In previous studies,
tetracyclines have been shown to decrease the release of
cytokines in experimental settings of endotoxaemia.
Tigecycline is the first member of the closely related glycylglycines and, due to its broad antimicrobial spectrum, it is considered useful in the treatment of
sepsis. We therefore tested its ability to influence the concentrations of the proinflammatory
cytokines interleukin (IL)-1beta, tumour
necrosis factor-alpha (
TNFalpha) and
IL-6 in an established ex vivo model of human endotoxaemia. Whole blood from ten healthy volunteers was incubated with either saline (negative control),
tigecycline (1 microg/mL [therapeutic concentration] or 100 microg/mL [supratherapeutic concentration]),
lipopolysaccharide (LPS; 50 pg/mL, control) or a combination of
tigecycline plus LPS (test group).

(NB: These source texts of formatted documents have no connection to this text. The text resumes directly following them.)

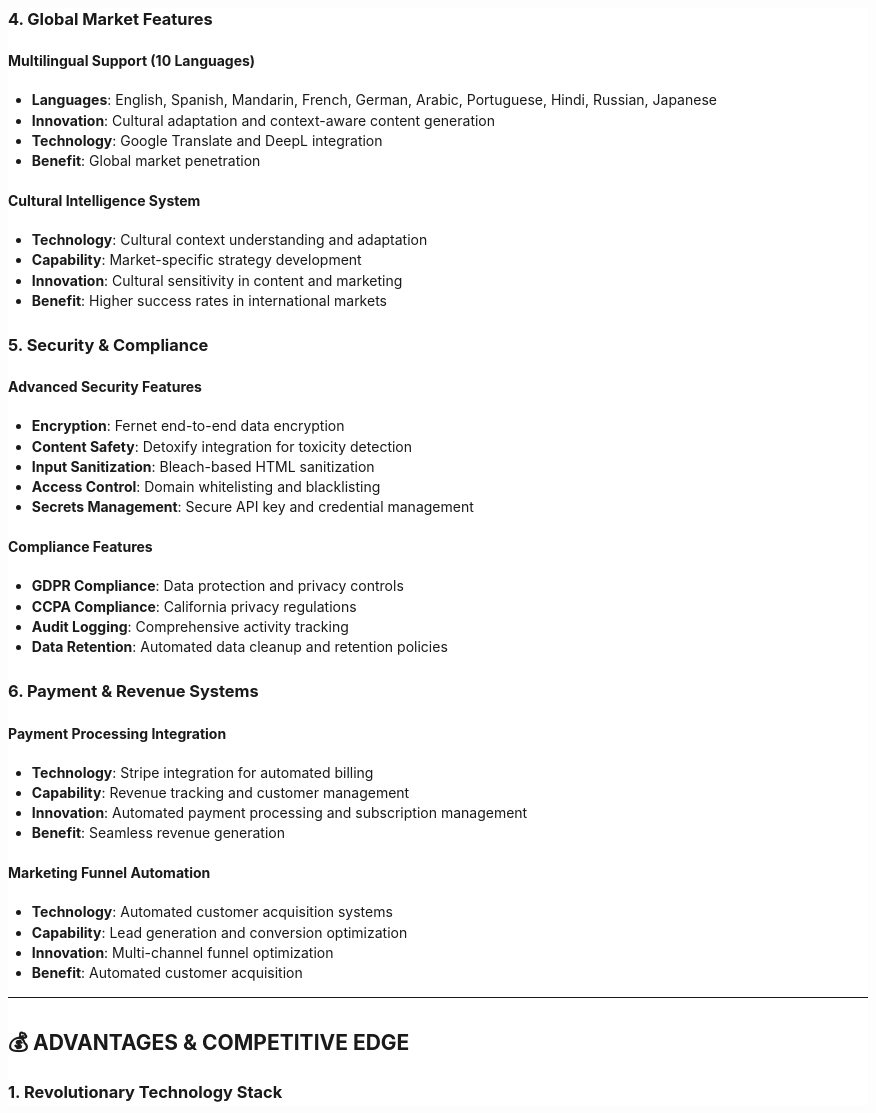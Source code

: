 ### **4. Global Market Features**

#### **Multilingual Support (10 Languages)**
- **Languages**: English, Spanish, Mandarin, French, German, Arabic, Portuguese, Hindi, Russian, Japanese
- **Innovation**: Cultural adaptation and context-aware content generation
- **Technology**: Google Translate and DeepL integration
- **Benefit**: Global market penetration

#### **Cultural Intelligence System**
- **Technology**: Cultural context understanding and adaptation
- **Capability**: Market-specific strategy development
- **Innovation**: Cultural sensitivity in content and marketing
- **Benefit**: Higher success rates in international markets

### **5. Security & Compliance**

#### **Advanced Security Features**
- **Encryption**: Fernet end-to-end data encryption
- **Content Safety**: Detoxify integration for toxicity detection
- **Input Sanitization**: Bleach-based HTML sanitization
- **Access Control**: Domain whitelisting and blacklisting
- **Secrets Management**: Secure API key and credential management

#### **Compliance Features**
- **GDPR Compliance**: Data protection and privacy controls
- **CCPA Compliance**: California privacy regulations
- **Audit Logging**: Comprehensive activity tracking
- **Data Retention**: Automated data cleanup and retention policies

### **6. Payment & Revenue Systems**

#### **Payment Processing Integration**
- **Technology**: Stripe integration for automated billing
- **Capability**: Revenue tracking and customer management
- **Innovation**: Automated payment processing and subscription management
- **Benefit**: Seamless revenue generation

#### **Marketing Funnel Automation**
- **Technology**: Automated customer acquisition systems
- **Capability**: Lead generation and conversion optimization
- **Innovation**: Multi-channel funnel optimization
- **Benefit**: Automated customer acquisition

---

## 💰 **ADVANTAGES & COMPETITIVE EDGE**

### **1. Revolutionary Technology Stack**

Concentrations of IL-1beta,
TNFalpha and
IL-6 in the supernatant were measured using commercially available
enzyme-linked
immunosorbent assay (ELISA) kits. As expected, incubation with LPS significantly increased the
cytokine concentrations in whole blood compared with baseline (P<0.05). The combination of
tigecycline plus LPS did not exert any significant effect on the concentrations of IL-1beta,
IL-6 and
TNFalpha after 2h and 4h of incubation compared with LPS alone. These results indicate that proinflammatory
cytokines remained unaffected by
tigecycline in an established ex vivo model of systemic inflammatory response.